Regrettably, the Chinese tax authority has no obligation to make a determination on taxability. In most cases, the offshore seller and the "establishment or place" are not able to determine whether the indirect transfer is taxable in China within the prescribed time limit. As Public Notice 7 does not address this point, there is uncertainty whether the tax authorities will recognise the tax paid in prior indirect transfers when determining the tax basis in subsequent direct or indirect transfers.

In conclusion

Although Public Notice 7 seems to suggest that only those situations will be taxable where the value, or income producing capacity, of the Chinese assets exceeds that of any non-Chinese assets included in an indirect transfer, there is, unfortunately, still uncertainty how this will play out if one, or more, intermediary holding companies in a structure are relatively passive companies. It is not helpful that the SAT is not required to state its view as to whether an indirect transfer is taxable or not. This presents significant risks for the buyer and uncertainty for the seller. If an indirect transfer of Chinese assets lacks sufficient bona fide commercial purpose, the seller is still liable for the income tax liability on the sale and he is required to report the same to the SAT. What is new is that the purchaser now has a withholding and reporting obligation and can be liable if the seller does not pay the tax. This is problematic as there will now need to be an overt discussion on the amount of the tax that is to be paid and therefore, the amount that is withheld (or held in escrow), previously something that sellers in practice were generally very reluctant to discuss with purchasers.

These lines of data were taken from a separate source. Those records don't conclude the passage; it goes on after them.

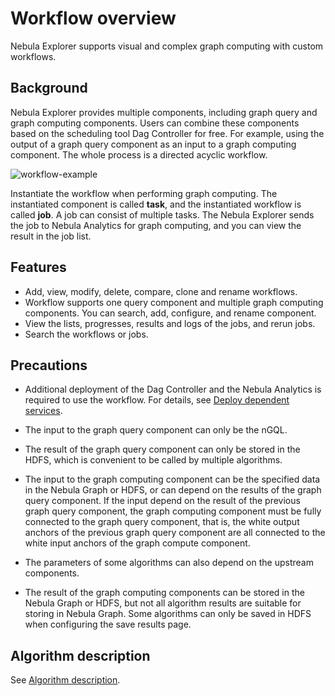# Workflow overview

Nebula Explorer supports visual and complex graph computing with custom workflows.

## Background

Nebula Explorer provides multiple components, including graph query and graph computing components. Users can combine these components based on the scheduling tool Dag Controller for free. For example, using the output of a graph query component as an input to a graph computing component. The whole process is a directed acyclic workflow.

![workflow-example](https://docs-cdn.nebula-graph.com.cn/figures/ex-workflow-example-220621.png)

Instantiate the workflow when performing graph computing. The instantiated component is called **task**, and the instantiated workflow is called **job**. A job can consist of multiple tasks. The Nebula Explorer sends the job to Nebula Analytics for graph computing, and you can view the result in the job list.

## Features

- Add, view, modify, delete, compare, clone and rename workflows.
- Workflow supports one query component and multiple graph computing components. You can search, add, configure, and rename component.
- View the lists, progresses, results and logs of the jobs, and rerun jobs.
- Search the workflows or jobs.

## Precautions

- Additional deployment of the Dag Controller and the Nebula Analytics is required to use the workflow. For details, see [Deploy dependent services](0.deploy-controller-analytics.md).

- The input to the graph query component can only be the nGQL.

- The result of the graph query component can only be stored in the HDFS, which is convenient to be called by multiple algorithms.

- The input to the graph computing component can be the specified data in the Nebula Graph or HDFS, or can depend on the results of the graph query component.
  If the input depend on the result of the previous graph query component, the graph computing component must be fully connected to the graph query component, that is, the white output anchors of the previous graph query component are all connected to the white input anchors of the graph compute component.

- The parameters of some algorithms can also depend on the upstream components.

- The result of the graph computing components can be stored in the Nebula Graph or HDFS, but not all algorithm results are suitable for storing in Nebula Graph. Some algorithms can only be saved in HDFS when configuring the save results page.

## Algorithm description

See [Algorithm description](../../graph-computing/algorithm-description.md).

Purchasing parties will need to amend their Sale and Purchase Agreements to reflect the new withholding and reporting obligations in order to protect themselves when they acquire assets which are subject to Public Notice 7. We have typically advised purchasers to agree in advance on an informal basis with the tax authorities what the tax liability is and withhold that amount from the purchase price. In addition, the purchaser needs an indemnity from the seller if the taxable amount is higher than the original estimate.

Investors should keep sufficient evidence on record to substantiate the reasonable commercial purpose criteria, including minutes of board of directors meetings, shareholders meetings and correspondence with the Chinese tax authority, if any.

Footnotes

1. Generally, nowadays, it is not permissible for Chinese real property to be owned by a foreign incorporated company as real property must generally be held by a Chinese incorporated company. Public Notice 7 would apply if the foreign seller would sell the shares of the foreign holding company owning the Chinese property company.

2. The documents required to voluntarily report the indirect transfer include: (i) equity transfer agreement, (ii) corporate ownership structure charts before and after the equity transfer, (iii) prior two years of financial and accounting statements for all intermediate holding companies, and (iv) a statement that the indirect transfer is not taxable.